Saved entries
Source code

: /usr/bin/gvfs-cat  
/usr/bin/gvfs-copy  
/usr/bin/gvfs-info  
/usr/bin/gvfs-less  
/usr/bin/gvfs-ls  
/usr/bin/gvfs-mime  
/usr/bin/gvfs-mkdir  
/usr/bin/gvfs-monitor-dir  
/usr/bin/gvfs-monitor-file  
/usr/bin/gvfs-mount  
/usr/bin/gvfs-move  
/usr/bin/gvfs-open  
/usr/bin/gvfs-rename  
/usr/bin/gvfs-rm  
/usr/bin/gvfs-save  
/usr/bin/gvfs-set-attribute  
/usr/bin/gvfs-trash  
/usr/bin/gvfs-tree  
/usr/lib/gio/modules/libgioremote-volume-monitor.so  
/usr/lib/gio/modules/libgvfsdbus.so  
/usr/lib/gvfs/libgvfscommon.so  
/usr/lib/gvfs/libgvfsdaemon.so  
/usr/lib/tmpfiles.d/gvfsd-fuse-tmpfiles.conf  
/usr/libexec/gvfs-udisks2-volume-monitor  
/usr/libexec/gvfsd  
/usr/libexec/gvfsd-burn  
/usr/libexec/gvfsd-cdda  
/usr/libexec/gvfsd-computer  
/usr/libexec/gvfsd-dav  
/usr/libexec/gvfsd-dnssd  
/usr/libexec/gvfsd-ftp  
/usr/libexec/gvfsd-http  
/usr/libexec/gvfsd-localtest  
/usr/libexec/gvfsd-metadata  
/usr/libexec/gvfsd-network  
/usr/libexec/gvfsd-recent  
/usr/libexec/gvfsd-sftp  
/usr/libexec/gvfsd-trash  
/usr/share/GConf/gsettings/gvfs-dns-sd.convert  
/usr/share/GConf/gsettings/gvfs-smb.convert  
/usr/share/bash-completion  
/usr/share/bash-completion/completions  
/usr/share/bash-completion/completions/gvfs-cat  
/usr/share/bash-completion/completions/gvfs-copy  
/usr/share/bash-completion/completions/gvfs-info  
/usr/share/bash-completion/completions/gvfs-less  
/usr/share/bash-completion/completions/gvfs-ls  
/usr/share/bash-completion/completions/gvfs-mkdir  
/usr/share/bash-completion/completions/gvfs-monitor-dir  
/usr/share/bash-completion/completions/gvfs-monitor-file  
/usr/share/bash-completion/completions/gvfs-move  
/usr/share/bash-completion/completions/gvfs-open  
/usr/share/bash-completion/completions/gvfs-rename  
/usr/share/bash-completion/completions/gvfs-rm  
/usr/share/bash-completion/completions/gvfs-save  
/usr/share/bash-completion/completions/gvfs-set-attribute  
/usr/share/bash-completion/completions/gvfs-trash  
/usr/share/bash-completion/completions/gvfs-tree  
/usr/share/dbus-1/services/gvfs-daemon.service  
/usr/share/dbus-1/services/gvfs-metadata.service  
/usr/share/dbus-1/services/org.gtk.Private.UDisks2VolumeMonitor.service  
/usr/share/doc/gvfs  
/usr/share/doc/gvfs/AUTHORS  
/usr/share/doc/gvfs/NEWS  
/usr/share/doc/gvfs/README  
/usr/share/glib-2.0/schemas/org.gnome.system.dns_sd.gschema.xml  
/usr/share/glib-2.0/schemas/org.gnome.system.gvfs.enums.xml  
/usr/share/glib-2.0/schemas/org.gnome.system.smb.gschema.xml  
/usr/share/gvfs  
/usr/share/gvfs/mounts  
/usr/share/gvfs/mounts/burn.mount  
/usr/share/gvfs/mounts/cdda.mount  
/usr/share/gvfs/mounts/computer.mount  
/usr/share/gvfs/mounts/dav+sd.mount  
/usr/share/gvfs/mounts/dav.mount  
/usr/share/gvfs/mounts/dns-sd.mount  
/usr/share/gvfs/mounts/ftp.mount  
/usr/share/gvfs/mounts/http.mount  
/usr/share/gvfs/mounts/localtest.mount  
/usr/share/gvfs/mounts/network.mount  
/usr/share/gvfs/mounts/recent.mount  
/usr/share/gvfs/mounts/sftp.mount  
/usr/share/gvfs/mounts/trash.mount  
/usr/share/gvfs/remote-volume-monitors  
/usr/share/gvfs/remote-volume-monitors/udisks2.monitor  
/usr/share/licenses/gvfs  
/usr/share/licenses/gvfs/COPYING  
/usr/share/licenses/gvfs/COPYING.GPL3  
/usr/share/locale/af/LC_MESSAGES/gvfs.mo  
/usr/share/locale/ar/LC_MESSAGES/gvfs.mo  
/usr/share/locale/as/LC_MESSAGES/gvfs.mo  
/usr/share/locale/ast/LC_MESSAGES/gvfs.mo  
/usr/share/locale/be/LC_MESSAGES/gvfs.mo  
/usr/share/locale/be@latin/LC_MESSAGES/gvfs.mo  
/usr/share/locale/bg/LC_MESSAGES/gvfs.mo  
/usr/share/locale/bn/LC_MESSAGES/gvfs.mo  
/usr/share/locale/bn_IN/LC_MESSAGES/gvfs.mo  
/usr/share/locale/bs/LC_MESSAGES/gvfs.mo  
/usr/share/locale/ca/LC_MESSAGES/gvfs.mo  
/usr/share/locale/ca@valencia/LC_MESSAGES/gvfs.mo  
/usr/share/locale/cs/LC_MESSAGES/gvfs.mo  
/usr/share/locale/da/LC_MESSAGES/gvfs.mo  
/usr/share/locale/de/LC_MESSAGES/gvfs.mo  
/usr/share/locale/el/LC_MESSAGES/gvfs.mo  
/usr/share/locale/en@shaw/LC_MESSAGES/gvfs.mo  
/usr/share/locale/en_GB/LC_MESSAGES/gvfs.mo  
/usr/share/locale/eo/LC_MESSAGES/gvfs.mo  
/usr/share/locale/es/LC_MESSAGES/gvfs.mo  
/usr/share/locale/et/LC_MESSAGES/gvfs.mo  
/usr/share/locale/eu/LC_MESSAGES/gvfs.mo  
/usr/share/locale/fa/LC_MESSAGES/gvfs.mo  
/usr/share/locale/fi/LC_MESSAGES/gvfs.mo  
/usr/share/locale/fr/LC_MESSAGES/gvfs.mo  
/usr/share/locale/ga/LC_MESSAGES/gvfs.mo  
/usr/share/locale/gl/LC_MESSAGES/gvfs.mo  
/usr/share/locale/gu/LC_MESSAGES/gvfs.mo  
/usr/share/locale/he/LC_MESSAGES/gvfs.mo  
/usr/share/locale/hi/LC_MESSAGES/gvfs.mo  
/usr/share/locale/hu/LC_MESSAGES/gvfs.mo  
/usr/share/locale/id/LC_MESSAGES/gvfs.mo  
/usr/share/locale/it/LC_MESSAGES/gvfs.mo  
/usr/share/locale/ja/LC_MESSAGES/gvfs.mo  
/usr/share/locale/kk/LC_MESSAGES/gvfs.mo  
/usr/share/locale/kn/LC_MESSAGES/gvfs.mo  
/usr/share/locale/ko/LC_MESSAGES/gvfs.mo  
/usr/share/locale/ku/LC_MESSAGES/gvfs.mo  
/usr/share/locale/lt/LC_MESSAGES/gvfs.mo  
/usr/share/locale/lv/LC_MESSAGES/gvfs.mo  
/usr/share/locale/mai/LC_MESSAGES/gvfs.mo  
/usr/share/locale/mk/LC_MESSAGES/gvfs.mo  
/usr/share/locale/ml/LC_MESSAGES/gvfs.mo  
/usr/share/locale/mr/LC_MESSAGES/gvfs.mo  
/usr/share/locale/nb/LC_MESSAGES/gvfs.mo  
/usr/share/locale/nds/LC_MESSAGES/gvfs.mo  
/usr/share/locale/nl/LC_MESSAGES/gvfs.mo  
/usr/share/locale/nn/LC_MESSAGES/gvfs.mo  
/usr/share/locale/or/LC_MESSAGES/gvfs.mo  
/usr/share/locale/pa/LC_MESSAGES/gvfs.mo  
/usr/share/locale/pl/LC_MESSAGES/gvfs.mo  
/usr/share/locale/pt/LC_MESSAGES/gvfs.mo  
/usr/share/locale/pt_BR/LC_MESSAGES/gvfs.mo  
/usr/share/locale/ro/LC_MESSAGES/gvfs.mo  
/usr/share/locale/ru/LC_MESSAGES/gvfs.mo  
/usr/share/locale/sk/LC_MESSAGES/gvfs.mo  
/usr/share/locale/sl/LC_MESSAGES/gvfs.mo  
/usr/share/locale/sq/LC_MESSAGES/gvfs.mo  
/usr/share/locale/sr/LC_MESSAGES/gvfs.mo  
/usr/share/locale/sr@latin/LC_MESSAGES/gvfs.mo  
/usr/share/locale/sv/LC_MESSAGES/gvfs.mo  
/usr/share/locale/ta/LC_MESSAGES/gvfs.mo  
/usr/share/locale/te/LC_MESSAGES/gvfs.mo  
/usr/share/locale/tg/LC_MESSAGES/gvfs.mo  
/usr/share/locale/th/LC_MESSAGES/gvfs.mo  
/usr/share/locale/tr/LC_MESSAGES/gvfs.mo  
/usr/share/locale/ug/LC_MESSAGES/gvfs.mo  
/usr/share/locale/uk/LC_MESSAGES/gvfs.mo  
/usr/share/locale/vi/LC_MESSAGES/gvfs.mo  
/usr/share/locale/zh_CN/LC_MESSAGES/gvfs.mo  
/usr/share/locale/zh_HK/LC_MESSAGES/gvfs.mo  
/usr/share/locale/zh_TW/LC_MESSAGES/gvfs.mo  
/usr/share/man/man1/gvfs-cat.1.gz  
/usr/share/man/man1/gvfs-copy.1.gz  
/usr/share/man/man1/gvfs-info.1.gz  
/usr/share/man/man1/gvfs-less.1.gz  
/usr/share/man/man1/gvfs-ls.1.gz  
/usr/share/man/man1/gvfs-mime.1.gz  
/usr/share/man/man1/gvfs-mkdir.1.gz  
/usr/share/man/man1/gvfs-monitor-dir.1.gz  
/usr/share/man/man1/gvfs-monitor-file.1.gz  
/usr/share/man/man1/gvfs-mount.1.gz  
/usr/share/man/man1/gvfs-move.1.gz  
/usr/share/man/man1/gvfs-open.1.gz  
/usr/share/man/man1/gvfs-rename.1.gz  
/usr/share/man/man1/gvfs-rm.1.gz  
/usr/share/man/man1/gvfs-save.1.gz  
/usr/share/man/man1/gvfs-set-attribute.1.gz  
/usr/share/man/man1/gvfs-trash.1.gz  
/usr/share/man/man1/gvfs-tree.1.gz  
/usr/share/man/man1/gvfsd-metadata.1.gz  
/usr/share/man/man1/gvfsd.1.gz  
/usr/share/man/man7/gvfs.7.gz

> [PROBLEM DETAILS]
For the string "computer", search the preceding data and copy every line that includes it.

> [OUTPUT FOR THIS TASK]
/usr/libexec/gvfsd-computer  
/usr/share/gvfs/mounts/computer.mount  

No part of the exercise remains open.